Dynamic array: Difference between revisions

Content deleted Content added

Inline

Revision as of 06:43, 28 July 2007

A dynamic array, growable array, resizable array, dynamic table, or array list is a data structure, an array which is automatically expanded to accommodate new objects if filled beyond its current size. It may also automatically deallocate some of its unused space to save memory. It has become a popular data structure in modern mainstream programming languages, supplied with most standard libraries.

Note that in this article, a dynamic array is not the same thing as a dynamically-allocated array, which is just an ordinary fixed-size array whose size is selected at runtime.

Overview

One of the main disadvantages of a simple array is that it has a single fixed size. A dynamic array automatically resizes the array when there is an attempt to add an element to the end of the array, and there is no more space. However, if just one element is added to the array each time it runs out of space, the cost of the resizing operations rapidly becomes prohibitive.

To deal with this, we instead resize the array by a large amount, such as doubling its size. Then, the next time we need to enlarge the array, we just expand it into some of this reserved space. The amount of space we have allocated for the array is called its capacity, and it may be larger than its current logical size.

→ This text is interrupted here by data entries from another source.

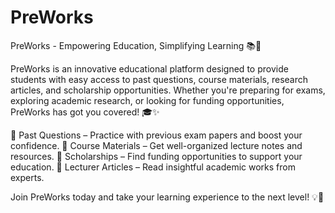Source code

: # PreWorks
PreWorks - Empowering Education, Simplifying Learning 📚🚀

PreWorks is an innovative educational platform designed to provide students with easy access to past questions, course materials, research articles, and scholarship opportunities. Whether you're preparing for exams, exploring academic research, or looking for funding opportunities, PreWorks has got you covered! 🎓✨

🔹 Past Questions – Practice with previous exam papers and boost your confidence.
🔹 Course Materials – Get well-organized lecture notes and resources.
🔹 Scholarships – Find funding opportunities to support your education.
🔹 Lecturer Articles – Read insightful academic works from experts.

Join PreWorks today and take your learning experience to the next level! 💡📖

Here's how the operation adding an element to the end might work in pseudocode:

function insertEnd(dynarray a, element e)
    if (a.size = a.capacity)
        // resize a to twice its current capacity:
        a.capacity = a.capacity * 2  
        // (copy the contents to the new memory location here)
    a[a.size] = e
    a.size = a.size + 1

Using amortized analysis, it can be shown that as long as we expand the array by some fixed percentage each time, the cost for inserting n elements will be O(n); we say the insertions have an amortized cost of O(1) each (see big-O notation for an explanation of this notation).

Many dynamic arrays also deallocate some of the underlying storage if its size drops below a certain threshold, such as 30% of the capacity.

In computer science education, dynamic arrays often serve as an elementary example of amortized analysis because of their simplicity and familiarity.

Performance

In most ways the dynamic array has performance similar to an array, with the addition of new operations to add and remove elements from the end:

Getting or setting the value at a particular index (constant time)
Iterating over the elements in order (linear time, good cache performance)
Add an element to the end (constant amortized time)
Remove an element from the end (constant amortized time, or just constant time if there is no buffer shrinking)

Dynamic arrays benefit from many of the advantages of arrays, including good locality of reference and data cache utilization, compactness (low memory use), and random access. They usually have only a small fixed additional overhead for storing information about the size and capacity. This makes dynamic arrays an attractive tool for building cache-friendly data structures.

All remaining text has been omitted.